The Kiwi Innovation Network is a network of public research organisations, working together to develop scientific discoveries into marketable products and services.
Chaired by former Finance Minister Ruth Richardson it came from an Entrepreneurial Summit idea.
The Summit, co-chaired by Tenby Powell and Sharon Hunter soon after the Global Financial Crisis, was an attempted to spark enthusiasm back into the economy and foster a startup culture.
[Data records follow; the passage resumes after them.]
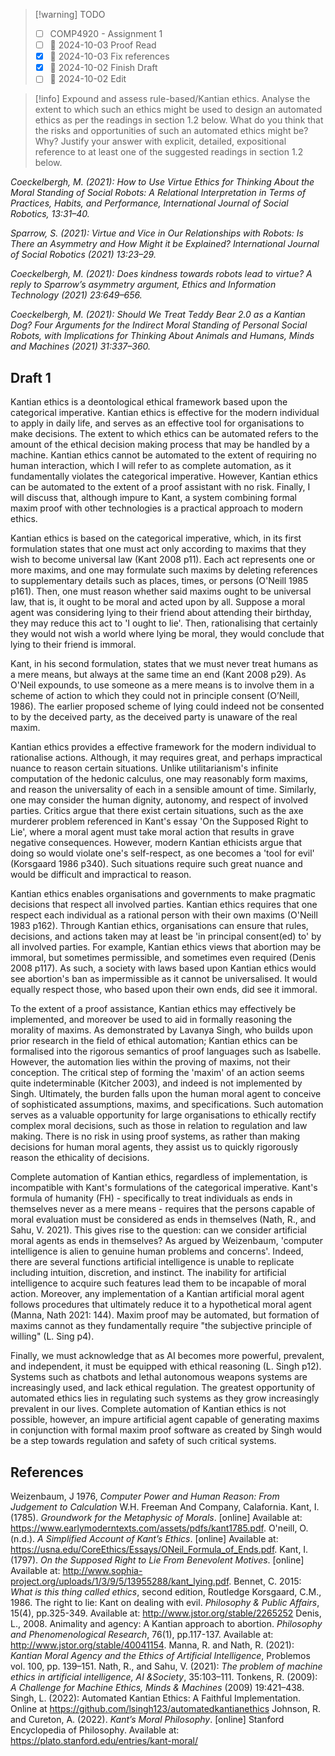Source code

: > [!warning] TODO
> - [ ] COMP4920 - Assignment 1
> - [ ] 📅 2024-10-03 Proof Read
> - [x] 📅 2024-10-03 Fix references
> - [x] 📅 2024-10-02 Finish Draft
> - [ ] 📅 2024-10-02 Edit

> [!info] Expound and assess rule-based/Kantian ethics. Analyse the extent to which such an ethics might be used to design an automated ethics as per the readings in section 1.2 below. What do you think that the risks and opportunities of such an automated ethics might be? Why? Justify your answer with explicit, detailed, expositional reference to at least one of the suggested readings in section 1.2 below.

*Coeckelbergh, M. (2021): How to Use Virtue Ethics for Thinking About the Moral Standing of Social Robots: A Relational Interpretation in Terms of Practices, Habits, and Performance, International Journal of Social Robotics, 13:31–40.*

*Sparrow, S. (2021): Virtue and Vice in Our Relationships with Robots: Is There an Asymmetry and How Might it be Explained? International Journal of Social Robotics (2021) 13:23–29.*

*Coeckelbergh, M. (2021): Does kindness towards robots lead to virtue? A reply to Sparrow’s asymmetry argument, Ethics and Information Technology (2021) 23:649–656.*

*Coeckelbergh, M. (2021): Should We Treat Teddy Bear 2.0 as a Kantian Dog? Four Arguments for the Indirect Moral Standing of Personal Social Robots, with Implications for Thinking About Animals and Humans, Minds and Machines (2021) 31:337–360.*

## Draft 1
Kantian ethics is a deontological ethical framework based upon the categorical imperative. Kantian ethics is effective for the modern individual to apply in daily life, and serves as an effective tool for organisations to make decisions. The extent to which ethics can be automated refers to the amount of the ethical decision making process that may be handled by a machine. Kantian ethics cannot be automated to the extent of requiring no human interaction, which I will refer to as complete automation, as it fundamentally violates the categorical imperative. However, Kantian ethics can be automated to the extent of a proof assistant with no risk. Finally, I will discuss that, although impure to Kant, a system combining formal maxim proof with other technologies is a practical approach to modern ethics.

Kantian ethics is based on the categorical imperative, which, in its first formulation states that one must act only according to maxims that they wish to become universal law (Kant 2008 p11). Each act represents one or more maxims, and one may formulate such maxims by deleting references to supplementary details such as places, times, or persons (O'Neill 1985 p161). Then, one must reason whether said maxims ought to be universal law, that is, it ought to be moral and acted upon by all. Suppose a moral agent was considering lying to their friend about attending their birthday, they may reduce this act to 'I ought to lie'. Then, rationalising that certainly they would not wish a world where lying be moral, they would conclude that lying to their friend is immoral.

Kant, in his second formulation, states that we must never treat humans as a mere means, but always at the same time an end (Kant 2008 p29). As O'Neil expounds, to use someone as a mere means is to involve them in a scheme of action to which they could not in principle consent (O’Neill, 1986). The earlier proposed scheme of lying could indeed not be consented to by the deceived party, as the deceived party is unaware of the real maxim.

Kantian ethics provides a effective framework for the modern individual to rationalise actions. Although, it may requires great, and perhaps impractical nuance to reason certain situations. Unlike utilitarianism's infinite computation of the hedonic calculus, one may reasonably form maxims, and reason the universality of each in a sensible amount of time. Similarly, one may consider the human dignity, autonomy, and respect of involved parties. Critics argue that there exist certain situations, such as the axe murderer problem referenced in Kant's essay 'On the Supposed Right to Lie', where a moral agent must take moral action that results in grave negative consequences. However, modern Kantian ethicists argue that doing so would violate one's self-respect, as one becomes a 'tool for evil' (Korsgaard 1986 p340). Such situations require such great nuance and would be difficult and impractical to reason.

Kantian ethics enables organisations and governments to make pragmatic decisions that respect all involved parties. Kantian ethics requires that one respect each individual as a rational person with their own maxims (O'Neill 1983 p162). Through Kantian ethics, organisations can ensure that rules, decisions, and actions taken may at least be 'in principal consent(ed) to' by all involved parties. For example, Kantian ethics views that abortion may be immoral, but sometimes permissible, and sometimes even required (Denis 2008 p117). As such, a society with laws based upon Kantian ethics would see abortion's ban as impermissible as it cannot be universalised. It would equally respect those, who based upon their own ends, did see it immoral.

To the extent of a proof assistance, Kantian ethics may effectively be implemented, and moreover be used to aid in formally reasoning the morality of maxims. As demonstrated by Lavanya Singh, who builds upon prior research in the field of ethical automation; Kantian ethics can be formalised into the rigorous semantics of proof languages such as Isabelle. However, the automation lies within the proving of maxims, not their conception. The critical step of forming the 'maxim' of an action seems quite indeterminable (Kitcher 2003), and indeed is not implemented by Singh. Ultimately, the burden falls upon the human moral agent to conceive of sophisticated assumptions, maxims, and specifications. Such automation serves as a valuable  opportunity for large organisations to ethically rectify complex moral decisions, such as those in relation to regulation and law making. There is no risk in using proof systems, as rather than making decisions for human moral agents, they assist us to quickly rigorously reason the ethicality of decisions.

Complete automation of Kantian ethics, regardless of implementation, is incompatible with Kant's formulations of the categorical imperative. Kant's formula of humanity (FH) - specifically to treat individuals as ends in themselves never as a mere means - requires that the persons capable of moral evaluation must be considered as ends in themselves (Nath, R., and Sahu, V. 2021). This gives rise to the question: can we consider artificial moral agents as ends in themselves? As argued by Weizenbaum, 'computer intelligence is alien to genuine human problems and concerns'. Indeed, there are several functions artificial intelligence is unable to replicate including intuition, discretion, and instinct. The inability for artificial intelligence to acquire such features lead them to be incapable of moral action. Moreover, any implementation of a Kantian artificial moral agent follows procedures that ultimately reduce it to a hypothetical moral agent (Manna, Nath 2021: 144). Maxim proof may be automated, but formation of maxims cannot as they fundamentally require "the subjective principle of willing" (L. Sing p4).

Finally, we must acknowledge that as AI becomes more powerful, prevalent, and independent, it must be equipped with ethical reasoning (L. Singh p12). Systems such as chatbots and lethal autonomous weapons systems are increasingly used, and lack ethical regulation. The greatest opportunity of automated ethics lies in regulating such systems as they grow increasingly prevalent in our lives. Complete automation of Kantian ethics is not possible, however, an impure artificial agent capable of generating maxims in conjunction with formal maxim proof software as created by Singh would be a step towards regulation and safety of such critical systems. 

## References
Weizenbaum, J 1976, *Computer Power and Human Reason: From Judgement to Calculation* W.H. Freeman And Company, Calafornia.
Kant, I. (1785). _Groundwork for the Metaphysic of Morals_. [online] Available at: https://www.earlymoderntexts.com/assets/pdfs/kant1785.pdf.
O'neill, O. (n.d.). _A Simplified Account of Kant’s Ethics_. [online] Available at: https://usna.edu/CoreEthics/Essays/ONeil_Formula_of_Ends.pdf.
Kant, I. (1797). _On the Supposed Right to Lie From Benevolent Motives_. [online] Available at: http://www.sophia-project.org/uploads/1/3/9/5/13955288/kant_lying.pdf.
Bennet, C. 2015: *What is this thing called ethics*, second
edition, Routledge
Korsgaard, C.M., 1986. The right to lie: Kant on dealing with evil. _Philosophy & Public Affairs_, 15(4), pp.325-349. Available at: http://www.jstor.org/stable/2265252
Denis, L., 2008. Animality and agency: A Kantian approach to abortion. _Philosophy and Phenomenological Research_, 76(1), pp.117-137. Available at: http://www.jstor.org/stable/40041154.
Manna, R. and Nath, R. (2021): *Kantian Moral Agency and the Ethics of Artificial Intelligence*, Problemos vol. 100, pp. 139–151.
Nath, R., and Sahu, V. (2021): *The problem of machine ethics in artificial intelligence, AI &Society*, 35:103–111.
Tonkens, R. (2009): *A Challenge for Machine Ethics, Minds & Machines* (2009) 19:421–438.
Singh, L. (2022): Automated Kantian Ethics: A Faithful Implementation.
Online at https://github.com/lsingh123/automatedkantianethics
Johnson, R. and Cureton, A. (2022). _Kant’s Moral Philosophy_. [online] Stanford Encyclopedia of Philosophy. Available at: https://plato.stanford.edu/entries/kant-moral/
Other public roles in addition to his many private investment and management duties are: chairman of Waikato Link, the commercialisation and technology transfer company of the University of Waikato of which he is a distinguished alumni; chairman of Aldera, a New Zealand company dedicated to creating diversified solutions for the animal health industry; chairman designate of unIPartners, a proposed Australian public company focused on the creation of start-up companies from university research and member of the New Zealand Sector Workforce Engagement Programme, a government body to support businesses access to skilled staff.
He was appointed by the Minister of Defence to serve on the 2015/16 selection panel for the Navy, Army and Air Force chiefs.
He said there was not a wide appreciation in New Zealand for the wider value of the armed services.
"I learned some wonderful skills, not just physical confidence, but confidence in working with a range of people you would not otherwise necessarily be exposed to. The skillsets required are hard to replicate anywhere else. You are not just dealing with inclement weather and lack of food and lack of sleep. You learn a lot about yourself and an awful lot about working with others from all walks of life.
"We take young kids and train them to a very high level, not just as soldiers but as highly contributing members of society."